### WORK REQUEST
Down to the last line, restate the records below word for word, dropping every image.

### DATA
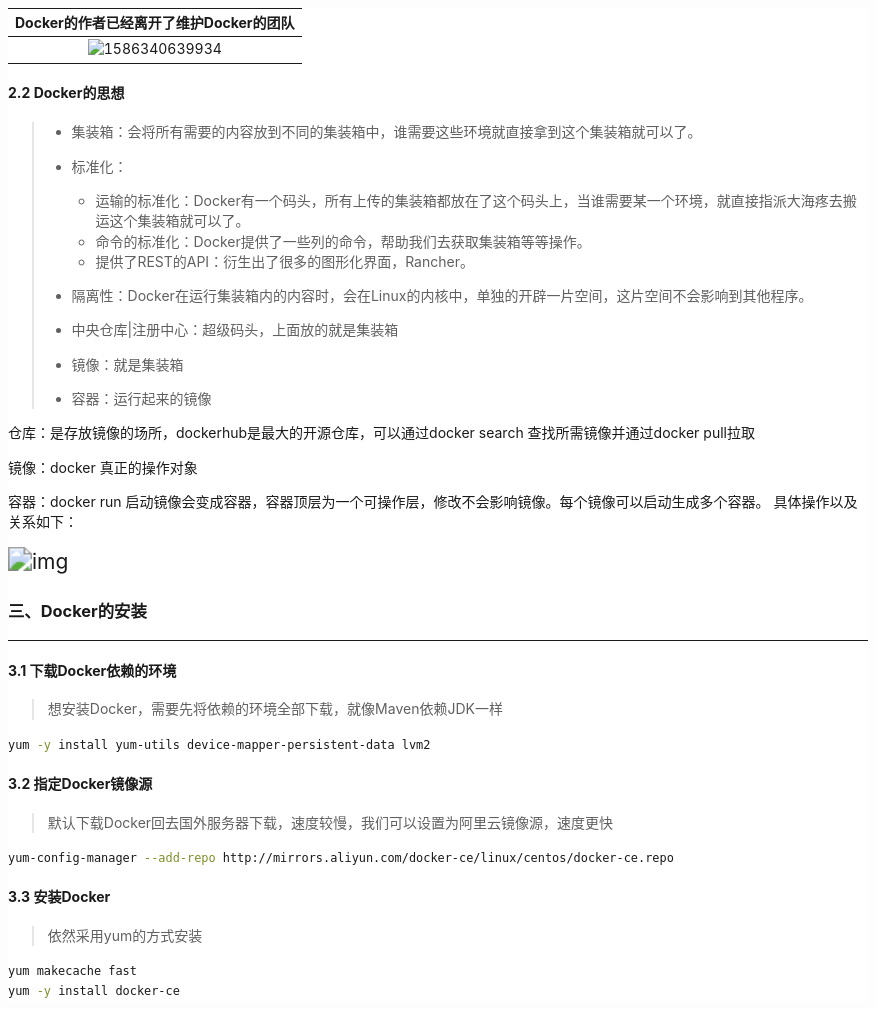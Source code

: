 |            Docker的作者已经离开了维护Docker的团队            |
| :----------------------------------------------------------: |
| ![1586340639934](https://gitee.com/zouyu0310/images/raw/master/img/20210527214109.png) |



#### 2.2 Docker的思想

> - 集装箱：会将所有需要的内容放到不同的集装箱中，谁需要这些环境就直接拿到这个集装箱就可以了。
>
> - 标准化：
>   - 运输的标准化：Docker有一个码头，所有上传的集装箱都放在了这个码头上，当谁需要某一个环境，就直接指派大海疼去搬运这个集装箱就可以了。
>   - 命令的标准化：Docker提供了一些列的命令，帮助我们去获取集装箱等等操作。
>   - 提供了REST的API：衍生出了很多的图形化界面，Rancher。
>
> - 隔离性：Docker在运行集装箱内的内容时，会在Linux的内核中，单独的开辟一片空间，这片空间不会影响到其他程序。
> - 中央仓库|注册中心：超级码头，上面放的就是集装箱
> - 镜像：就是集装箱
> - 容器：运行起来的镜像

仓库：是存放镜像的场所，dockerhub是最大的开源仓库，可以通过docker  search   查找所需镜像并通过docker  pull拉取

镜像：docker 真正的操作对象

容器：docker run 启动镜像会变成容器，容器顶层为一个可操作层，修改不会影响镜像。每个镜像可以启动生成多个容器。
具体操作以及关系如下：

<img src="https://gitee.com/zouyu0310/images/raw/master/img/20210527214117.png" alt="img" style="zoom:150%;" />

### 三、Docker的安装

----

#### 3.1 下载Docker依赖的环境

> 想安装Docker，需要先将依赖的环境全部下载，就像Maven依赖JDK一样

```sh
yum -y install yum-utils device-mapper-persistent-data lvm2
```



#### 3.2 指定Docker镜像源

> 默认下载Docker回去国外服务器下载，速度较慢，我们可以设置为阿里云镜像源，速度更快

```sh
yum-config-manager --add-repo http://mirrors.aliyun.com/docker-ce/linux/centos/docker-ce.repo
```



#### 3.3 安装Docker

> 依然采用yum的方式安装

```sh
yum makecache fast
yum -y install docker-ce
```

### OUTPUT FOR THIS EXERCISE
Source code

: |            Docker的作者已经离开了维护Docker的团队            |
| :----------------------------------------------------------: |
| ![1586340639934](https://gitee.com/zouyu0310/images/raw/master/img/20210527214109.png) |



#### 2.2 Docker的思想

> - 集装箱：会将所有需要的内容放到不同的集装箱中，谁需要这些环境就直接拿到这个集装箱就可以了。
>
> - 标准化：
>   - 运输的标准化：Docker有一个码头，所有上传的集装箱都放在了这个码头上，当谁需要某一个环境，就直接指派大海疼去搬运这个集装箱就可以了。
>   - 命令的标准化：Docker提供了一些列的命令，帮助我们去获取集装箱等等操作。
>   - 提供了REST的API：衍生出了很多的图形化界面，Rancher。
>
> - 隔离性：Docker在运行集装箱内的内容时，会在Linux的内核中，单独的开辟一片空间，这片空间不会影响到其他程序。
> - 中央仓库|注册中心：超级码头，上面放的就是集装箱
> - 镜像：就是集装箱
> - 容器：运行起来的镜像

仓库：是存放镜像的场所，dockerhub是最大的开源仓库，可以通过docker  search   查找所需镜像并通过docker  pull拉取

镜像：docker 真正的操作对象

容器：docker run 启动镜像会变成容器，容器顶层为一个可操作层，修改不会影响镜像。每个镜像可以启动生成多个容器。
具体操作以及关系如下：

<img src="https://gitee.com/zouyu0310/images/raw/master/img/20210527214117.png" alt="img" style="zoom:150%;" />

### 三、Docker的安装

----

#### 3.1 下载Docker依赖的环境

> 想安装Docker，需要先将依赖的环境全部下载，就像Maven依赖JDK一样

```sh
yum -y install yum-utils device-mapper-persistent-data lvm2
```



#### 3.2 指定Docker镜像源

> 默认下载Docker回去国外服务器下载，速度较慢，我们可以设置为阿里云镜像源，速度更快

```sh
yum-config-manager --add-repo http://mirrors.aliyun.com/docker-ce/linux/centos/docker-ce.repo
```



#### 3.3 安装Docker

> 依然采用yum的方式安装

```sh
yum makecache fast
yum -y install docker-ce
```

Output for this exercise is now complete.